*TASK*.
Each line of the data below that carries the word "https" needs to be copied.

*THE DATA*.
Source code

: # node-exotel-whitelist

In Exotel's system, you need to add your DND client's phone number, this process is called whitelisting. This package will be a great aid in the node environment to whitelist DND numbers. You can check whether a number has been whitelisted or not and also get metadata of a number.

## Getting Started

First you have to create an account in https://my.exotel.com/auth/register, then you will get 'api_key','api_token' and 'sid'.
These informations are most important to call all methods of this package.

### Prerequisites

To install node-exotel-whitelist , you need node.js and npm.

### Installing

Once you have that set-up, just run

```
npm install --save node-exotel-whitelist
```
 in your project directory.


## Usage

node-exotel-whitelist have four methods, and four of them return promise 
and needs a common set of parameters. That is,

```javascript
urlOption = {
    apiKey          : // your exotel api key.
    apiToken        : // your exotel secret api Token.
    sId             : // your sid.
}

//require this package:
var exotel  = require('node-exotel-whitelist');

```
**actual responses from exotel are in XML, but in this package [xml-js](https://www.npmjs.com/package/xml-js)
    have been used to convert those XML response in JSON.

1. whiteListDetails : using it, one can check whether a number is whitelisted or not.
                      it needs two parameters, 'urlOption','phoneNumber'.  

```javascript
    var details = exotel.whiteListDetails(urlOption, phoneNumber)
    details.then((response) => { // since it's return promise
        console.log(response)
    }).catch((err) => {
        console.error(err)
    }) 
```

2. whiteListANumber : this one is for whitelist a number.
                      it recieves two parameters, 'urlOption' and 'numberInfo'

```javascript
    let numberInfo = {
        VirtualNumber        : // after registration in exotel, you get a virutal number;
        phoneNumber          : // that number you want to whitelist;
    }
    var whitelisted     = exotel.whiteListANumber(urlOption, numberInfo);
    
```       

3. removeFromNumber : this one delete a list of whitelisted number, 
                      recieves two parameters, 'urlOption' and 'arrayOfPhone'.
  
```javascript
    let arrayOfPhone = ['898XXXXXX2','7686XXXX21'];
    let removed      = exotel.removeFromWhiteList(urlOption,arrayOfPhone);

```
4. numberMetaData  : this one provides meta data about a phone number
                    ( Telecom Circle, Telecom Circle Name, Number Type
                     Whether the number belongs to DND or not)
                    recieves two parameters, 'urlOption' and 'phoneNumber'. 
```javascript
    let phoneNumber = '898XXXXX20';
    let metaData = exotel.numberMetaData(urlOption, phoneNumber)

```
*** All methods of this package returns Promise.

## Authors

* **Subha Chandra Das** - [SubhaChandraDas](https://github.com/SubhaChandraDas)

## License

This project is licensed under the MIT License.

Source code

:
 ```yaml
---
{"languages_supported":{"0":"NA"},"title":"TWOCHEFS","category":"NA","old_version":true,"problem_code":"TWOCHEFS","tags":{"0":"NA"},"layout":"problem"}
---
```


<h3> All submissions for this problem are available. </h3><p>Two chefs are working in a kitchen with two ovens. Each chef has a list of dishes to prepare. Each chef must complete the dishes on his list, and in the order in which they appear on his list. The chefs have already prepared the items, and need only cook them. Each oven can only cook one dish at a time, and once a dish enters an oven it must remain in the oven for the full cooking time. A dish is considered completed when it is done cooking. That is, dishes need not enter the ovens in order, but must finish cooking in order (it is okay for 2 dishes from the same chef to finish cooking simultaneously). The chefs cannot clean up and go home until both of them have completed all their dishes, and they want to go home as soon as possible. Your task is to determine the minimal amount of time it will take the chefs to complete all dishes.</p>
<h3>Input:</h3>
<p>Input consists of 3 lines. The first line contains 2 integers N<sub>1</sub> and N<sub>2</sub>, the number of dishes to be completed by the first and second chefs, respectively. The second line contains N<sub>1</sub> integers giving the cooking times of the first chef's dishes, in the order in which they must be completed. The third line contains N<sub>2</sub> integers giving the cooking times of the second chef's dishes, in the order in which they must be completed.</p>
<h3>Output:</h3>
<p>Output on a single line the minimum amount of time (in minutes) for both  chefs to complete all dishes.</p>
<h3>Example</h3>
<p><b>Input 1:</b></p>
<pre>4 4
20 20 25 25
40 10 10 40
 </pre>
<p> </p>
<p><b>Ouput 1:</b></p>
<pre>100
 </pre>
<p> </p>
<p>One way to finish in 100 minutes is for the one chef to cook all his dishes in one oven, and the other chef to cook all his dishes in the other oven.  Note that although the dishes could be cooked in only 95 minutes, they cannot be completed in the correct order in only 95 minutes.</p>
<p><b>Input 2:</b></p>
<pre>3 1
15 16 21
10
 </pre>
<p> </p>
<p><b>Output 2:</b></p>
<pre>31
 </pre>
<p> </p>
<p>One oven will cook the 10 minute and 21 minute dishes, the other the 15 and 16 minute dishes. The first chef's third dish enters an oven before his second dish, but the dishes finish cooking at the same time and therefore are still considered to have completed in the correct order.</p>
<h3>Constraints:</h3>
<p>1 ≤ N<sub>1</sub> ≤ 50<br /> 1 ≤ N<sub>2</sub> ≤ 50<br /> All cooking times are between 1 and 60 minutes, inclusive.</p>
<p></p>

*ANSWER FOR THE TASK*.
First you have to create an account in https://my.exotel.com/auth/register, then you will get 'api_key','api_token' and 'sid'.
**actual responses from exotel are in XML, but in this package [xml-js](https://www.npmjs.com/package/xml-js)
* **Subha Chandra Das** - [SubhaChandraDas](https://github.com/SubhaChandraDas)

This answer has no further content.